___ RECORDS SUPPLIED
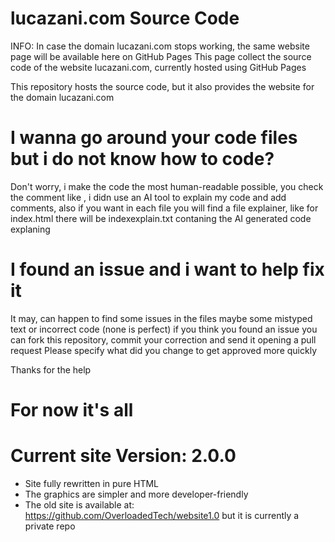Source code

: # lucazani.com Source Code

INFO: In case the domain lucazani.com stops working, the same website page will be available here on GitHub Pages
This page collect the source code of the website lucazani.com, currently hosted using GitHub Pages

This repository hosts the source code, but it also provides the website for the domain lucazani.com

# I wanna go around your code files but i do not know how to code?

Don't worry, i make the code the most human-readable possible, you check the comment like <!-- Comment -->, i didn use an AI tool to explain my code and add comments, also if you want in each file you will find a file explainer, like for index.html there will be indexexplain.txt contaning the AI generated code explaning

# I found an issue and i want to help fix it

It may, can happen to find some issues in the files maybe some mistyped text or incorrect code (none is perfect) if you think you found an issue you can fork this repository, commit your correction and send it opening a pull request
Please specify what did you change to get approved more quickly

Thanks for the help

# For now it's all

# Current site Version: 2.0.0

- Site fully rewritten in pure HTML
- The graphics are simpler and more developer-friendly
- The old site is available at: https://github.com/OverloadedTech/website1.0 but it is currently a private repo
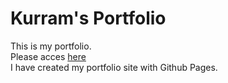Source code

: # Kurram's Portfolio
This is my portfolio.  
Please acces [here](https://kurramkurram.github.io/)   
I have created my portfolio site with Github Pages.  
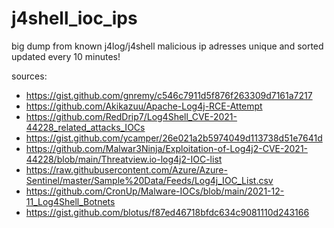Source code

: # j4shell_ioc_ips
big dump from known j4log/j4shell malicious ip adresses unique and sorted  updated every 10 minutes!



sources:
- https://gist.github.com/gnremy/c546c7911d5f876f263309d7161a7217
- https://github.com/Akikazuu/Apache-Log4j-RCE-Attempt
- https://github.com/RedDrip7/Log4Shell_CVE-2021-44228_related_attacks_IOCs
- https://gist.github.com/ycamper/26e021a2b5974049d113738d51e7641d
- https://github.com/Malwar3Ninja/Exploitation-of-Log4j2-CVE-2021-44228/blob/main/Threatview.io-log4j2-IOC-list
- https://raw.githubusercontent.com/Azure/Azure-Sentinel/master/Sample%20Data/Feeds/Log4j_IOC_List.csv
- https://github.com/CronUp/Malware-IOCs/blob/main/2021-12-11_Log4Shell_Botnets
- https://gist.github.com/blotus/f87ed46718bfdc634c9081110d243166

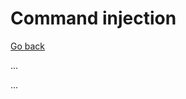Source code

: # Command injection

[Go back](../../index.md)

<div class="row row-cols-md-2"><div>

...
</div><div>

...
</div></div>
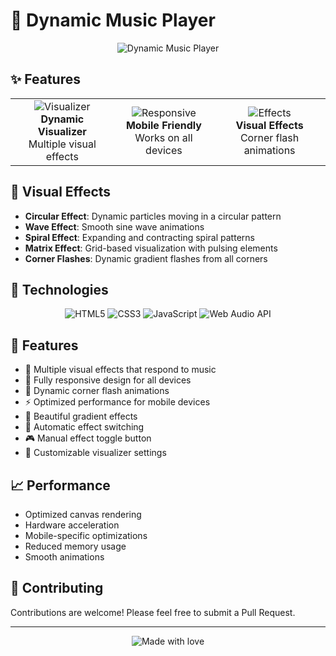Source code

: # 🎵 Dynamic Music Player

<div align="center">
  <img src="https://readme-typing-svg.herokuapp.com?font=Fira+Code&weight=500&size=40&pause=1000&color=FF0000&center=true&vCenter=true&random=false&width=600&height=100&lines=Dynamic+Music+Player;Interactive+Visualizer;Responsive+Design" alt="Dynamic Music Player" />
</div>

## ✨ Features

<div align="center">
  <table>
    <tr>
      <td align="center">
        <img src="https://img.shields.io/badge/Visualizer-FF0000?style=for-the-badge&logo=visual-studio-code&logoColor=white" alt="Visualizer" />
        <br>
        <b>Dynamic Visualizer</b>
        <br>
        Multiple visual effects
      </td>
      <td align="center">
        <img src="https://img.shields.io/badge/Responsive-FF0000?style=for-the-badge&logo=responsive&logoColor=white" alt="Responsive" />
        <br>
        <b>Mobile Friendly</b>
        <br>
        Works on all devices
      </td>
      <td align="center">
        <img src="https://img.shields.io/badge/Effects-FF0000?style=for-the-badge&logo=effects&logoColor=white" alt="Effects" />
        <br>
        <b>Visual Effects</b>
        <br>
        Corner flash animations
      </td>
    </tr>
  </table>
</div>

## 🎨 Visual Effects

- **Circular Effect**: Dynamic particles moving in a circular pattern
- **Wave Effect**: Smooth sine wave animations
- **Spiral Effect**: Expanding and contracting spiral patterns
- **Matrix Effect**: Grid-based visualization with pulsing elements
- **Corner Flashes**: Dynamic gradient flashes from all corners

## 🚀 Technologies

<div align="center">
  <img src="https://img.shields.io/badge/HTML5-E34F26?style=for-the-badge&logo=html5&logoColor=white" alt="HTML5" />
  <img src="https://img.shields.io/badge/CSS3-1572B6?style=for-the-badge&logo=css3&logoColor=white" alt="CSS3" />
  <img src="https://img.shields.io/badge/JavaScript-F7DF1E?style=for-the-badge&logo=javascript&logoColor=black" alt="JavaScript" />
  <img src="https://img.shields.io/badge/WebAudio-FF0000?style=for-the-badge&logo=web-audio-api&logoColor=white" alt="Web Audio API" />
</div>

## 🎯 Features

- 🎵 Multiple visual effects that respond to music
- 📱 Fully responsive design for all devices
- 🎨 Dynamic corner flash animations
- ⚡ Optimized performance for mobile devices
- 🎨 Beautiful gradient effects
- 🔄 Automatic effect switching
- 🎮 Manual effect toggle button
- 🎨 Customizable visualizer settings


## 📈 Performance

- Optimized canvas rendering
- Hardware acceleration
- Mobile-specific optimizations
- Reduced memory usage
- Smooth animations


## 👥 Contributing

Contributions are welcome! Please feel free to submit a Pull Request.

---

<div align="center">
  <img src="https://readme-typing-svg.herokuapp.com?font=Fira+Code&weight=500&size=20&pause=1000&color=FF0000&center=true&vCenter=true&random=false&width=600&height=50&lines=Made+with+❤️+by+Your+Name" alt="Made with love" />
</div> 
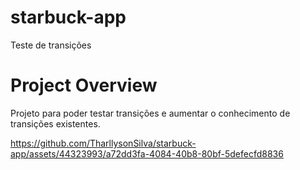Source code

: # starbuck-app
Teste de transições

# Project Overview
Projeto para poder testar transições e aumentar o conhecimento de transições existentes.

https://github.com/TharllysonSilva/starbuck-app/assets/44323993/a72dd3fa-4084-40b8-80bf-5defecfd8836

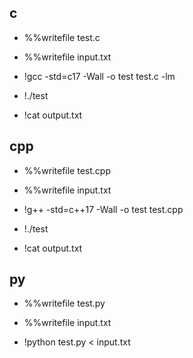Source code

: ## c

* %%writefile test.c

* %%writefile input.txt

* !gcc -std=c17 -Wall -o test test.c -lm
  
* !./test

* !cat output.txt

## cpp

* %%writefile test.cpp

* %%writefile input.txt

* !g++ -std=c++17 -Wall -o test test.cpp
  
* !./test

* !cat output.txt

## py

* %%writefile test.py

* %%writefile input.txt

* !python test.py < input.txt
______
WHAT NEEDS TO BE DONE — Could you print the listing above exactly, without the pictures?

WRITTEN SOLUTION —
Source code

: # lucazani.com Source Code

INFO: In case the domain lucazani.com stops working, the same website page will be available here on GitHub Pages
This page collect the source code of the website lucazani.com, currently hosted using GitHub Pages

This repository hosts the source code, but it also provides the website for the domain lucazani.com

# I wanna go around your code files but i do not know how to code?

Don't worry, i make the code the most human-readable possible, you check the comment like <!-- Comment -->, i didn use an AI tool to explain my code and add comments, also if you want in each file you will find a file explainer, like for index.html there will be indexexplain.txt contaning the AI generated code explaning

# I found an issue and i want to help fix it

It may, can happen to find some issues in the files maybe some mistyped text or incorrect code (none is perfect) if you think you found an issue you can fork this repository, commit your correction and send it opening a pull request
Please specify what did you change to get approved more quickly

Thanks for the help

# For now it's all

# Current site Version: 2.0.0

- Site fully rewritten in pure HTML
- The graphics are simpler and more developer-friendly
- The old site is available at: https://github.com/OverloadedTech/website1.0 but it is currently a private repo
Source code

: # Kurram's Portfolio
This is my portfolio.  
Please acces [here](https://kurramkurram.github.io/)   
I have created my portfolio site with Github Pages.  
Source code

: # j4shell_ioc_ips
big dump from known j4log/j4shell malicious ip adresses unique and sorted  updated every 10 minutes!



sources:
- https://gist.github.com/gnremy/c546c7911d5f876f263309d7161a7217
- https://github.com/Akikazuu/Apache-Log4j-RCE-Attempt
- https://github.com/RedDrip7/Log4Shell_CVE-2021-44228_related_attacks_IOCs
- https://gist.github.com/ycamper/26e021a2b5974049d113738d51e7641d
- https://github.com/Malwar3Ninja/Exploitation-of-Log4j2-CVE-2021-44228/blob/main/Threatview.io-log4j2-IOC-list
- https://raw.githubusercontent.com/Azure/Azure-Sentinel/master/Sample%20Data/Feeds/Log4j_IOC_List.csv
- https://github.com/CronUp/Malware-IOCs/blob/main/2021-12-11_Log4Shell_Botnets
- https://gist.github.com/blotus/f87ed46718bfdc634c9081110d243166

Source code

: # Command injection

[Go back](../../index.md)

<div class="row row-cols-md-2"><div>

...
</div><div>

...
</div></div>
Source code

: # 🎵 Dynamic Music Player

<div align="center">
  <img src="https://readme-typing-svg.herokuapp.com?font=Fira+Code&weight=500&size=40&pause=1000&color=FF0000&center=true&vCenter=true&random=false&width=600&height=100&lines=Dynamic+Music+Player;Interactive+Visualizer;Responsive+Design" alt="Dynamic Music Player" />
</div>

## ✨ Features

<div align="center">
  <table>
    <tr>
      <td align="center">
        <img src="https://img.shields.io/badge/Visualizer-FF0000?style=for-the-badge&logo=visual-studio-code&logoColor=white" alt="Visualizer" />
        <br>
        <b>Dynamic Visualizer</b>
        <br>
        Multiple visual effects
      </td>
      <td align="center">
        <img src="https://img.shields.io/badge/Responsive-FF0000?style=for-the-badge&logo=responsive&logoColor=white" alt="Responsive" />
        <br>
        <b>Mobile Friendly</b>
        <br>
        Works on all devices
      </td>
      <td align="center">
        <img src="https://img.shields.io/badge/Effects-FF0000?style=for-the-badge&logo=effects&logoColor=white" alt="Effects" />
        <br>
        <b>Visual Effects</b>
        <br>
        Corner flash animations
      </td>
    </tr>
  </table>
</div>

## 🎨 Visual Effects

- **Circular Effect**: Dynamic particles moving in a circular pattern
- **Wave Effect**: Smooth sine wave animations
- **Spiral Effect**: Expanding and contracting spiral patterns
- **Matrix Effect**: Grid-based visualization with pulsing elements
- **Corner Flashes**: Dynamic gradient flashes from all corners

## 🚀 Technologies

<div align="center">
  <img src="https://img.shields.io/badge/HTML5-E34F26?style=for-the-badge&logo=html5&logoColor=white" alt="HTML5" />
  <img src="https://img.shields.io/badge/CSS3-1572B6?style=for-the-badge&logo=css3&logoColor=white" alt="CSS3" />
  <img src="https://img.shields.io/badge/JavaScript-F7DF1E?style=for-the-badge&logo=javascript&logoColor=black" alt="JavaScript" />
  <img src="https://img.shields.io/badge/WebAudio-FF0000?style=for-the-badge&logo=web-audio-api&logoColor=white" alt="Web Audio API" />
</div>

## 🎯 Features

- 🎵 Multiple visual effects that respond to music
- 📱 Fully responsive design for all devices
- 🎨 Dynamic corner flash animations
- ⚡ Optimized performance for mobile devices
- 🎨 Beautiful gradient effects
- 🔄 Automatic effect switching
- 🎮 Manual effect toggle button
- 🎨 Customizable visualizer settings


## 📈 Performance

- Optimized canvas rendering
- Hardware acceleration
- Mobile-specific optimizations
- Reduced memory usage
- Smooth animations


## 👥 Contributing

Contributions are welcome! Please feel free to submit a Pull Request.

---

<div align="center">
  <img src="https://readme-typing-svg.herokuapp.com?font=Fira+Code&weight=500&size=20&pause=1000&color=FF0000&center=true&vCenter=true&random=false&width=600&height=50&lines=Made+with+❤️+by+Your+Name" alt="Made with love" />
</div> 
Source code

: # starbuck-app
Teste de transições

# Project Overview
Projeto para poder testar transições e aumentar o conhecimento de transições existentes.

https://github.com/TharllysonSilva/starbuck-app/assets/44323993/a72dd3fa-4084-40b8-80bf-5defecfd8836

Source code

: ## c

* %%writefile test.c

* %%writefile input.txt

* !gcc -std=c17 -Wall -o test test.c -lm
  
* !./test

* !cat output.txt

## cpp

* %%writefile test.cpp

* %%writefile input.txt

* !g++ -std=c++17 -Wall -o test test.cpp
  
* !./test

* !cat output.txt

## py

* %%writefile test.py

* %%writefile input.txt

* !python test.py < input.txt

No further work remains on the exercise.